I was very concerned about my 5 year old having a biopsy because it sounded so invasive and kind of a big deal. He had never even been in a hospital (other than when he was born) and I tend to worry about everything. It turns out it was REALLY no big deal. He actually had a great day - they made it fun and relaxing (for him - not so much for me!). My older son (9) had one too and he too had a great day. They were both up and about within 30 minutes and full of energy and normal.

I had one too, and hardly even remember it. I wish I had gone first because it would have put me at ease.

I totally understand about you not wanting to wait to complete testing. My son's testing took almost 4 months and he clearly felt horrible the whole time. I felt like a terrible mother continuing to give him food that I knew was not good for him.

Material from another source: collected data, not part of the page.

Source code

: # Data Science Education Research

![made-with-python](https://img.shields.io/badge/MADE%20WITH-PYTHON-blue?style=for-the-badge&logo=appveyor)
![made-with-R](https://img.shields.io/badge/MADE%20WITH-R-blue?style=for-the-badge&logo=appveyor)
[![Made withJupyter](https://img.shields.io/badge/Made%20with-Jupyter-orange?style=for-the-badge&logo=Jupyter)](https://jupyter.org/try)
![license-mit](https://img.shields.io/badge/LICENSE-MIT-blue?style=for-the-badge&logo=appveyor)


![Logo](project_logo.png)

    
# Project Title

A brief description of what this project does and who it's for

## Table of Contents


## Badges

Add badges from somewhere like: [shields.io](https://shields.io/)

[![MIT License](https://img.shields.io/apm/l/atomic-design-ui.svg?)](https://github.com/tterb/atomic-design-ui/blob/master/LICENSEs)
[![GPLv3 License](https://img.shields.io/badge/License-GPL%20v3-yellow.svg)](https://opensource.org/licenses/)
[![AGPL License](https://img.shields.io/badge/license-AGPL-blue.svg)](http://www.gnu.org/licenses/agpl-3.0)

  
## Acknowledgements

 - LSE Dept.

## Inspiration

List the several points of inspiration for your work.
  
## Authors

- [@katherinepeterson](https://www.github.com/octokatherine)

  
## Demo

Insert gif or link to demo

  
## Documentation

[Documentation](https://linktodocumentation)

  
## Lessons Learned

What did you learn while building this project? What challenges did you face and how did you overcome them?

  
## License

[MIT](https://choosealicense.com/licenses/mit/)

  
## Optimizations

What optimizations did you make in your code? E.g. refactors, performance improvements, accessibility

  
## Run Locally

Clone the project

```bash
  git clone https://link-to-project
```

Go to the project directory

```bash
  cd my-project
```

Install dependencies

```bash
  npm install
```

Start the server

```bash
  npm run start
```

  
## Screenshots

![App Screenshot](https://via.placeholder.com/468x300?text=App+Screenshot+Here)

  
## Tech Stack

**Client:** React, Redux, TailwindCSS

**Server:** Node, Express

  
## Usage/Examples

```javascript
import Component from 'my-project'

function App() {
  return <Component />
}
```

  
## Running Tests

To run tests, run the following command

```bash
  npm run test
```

But, now we have a clear diagnosis. With the biopsy results, we have a starting point to compare to future procedures (if needed) to monitor his healing. With a clear diagnosis, we have a doctor's note that will protect my son in school, summer camp, college, etc. Without it, there is no guarantee that other's will comply.

The diet is for LIFE. You want to be as certain as possible that you get it right. Do it NOW before she has been gluten-free for a long time. My son has gotten more sensitive the longer he has been gluten-free. If we had to test him now, and feed him gluten for 3 months, it would be much, much worse than it was in the beginning.

Book the endoscopy and take the extra time trying out some new gluten-free foods so that when you are done with testing, you can just transition smoothly to a gluten-free diet rather than go cold turkey.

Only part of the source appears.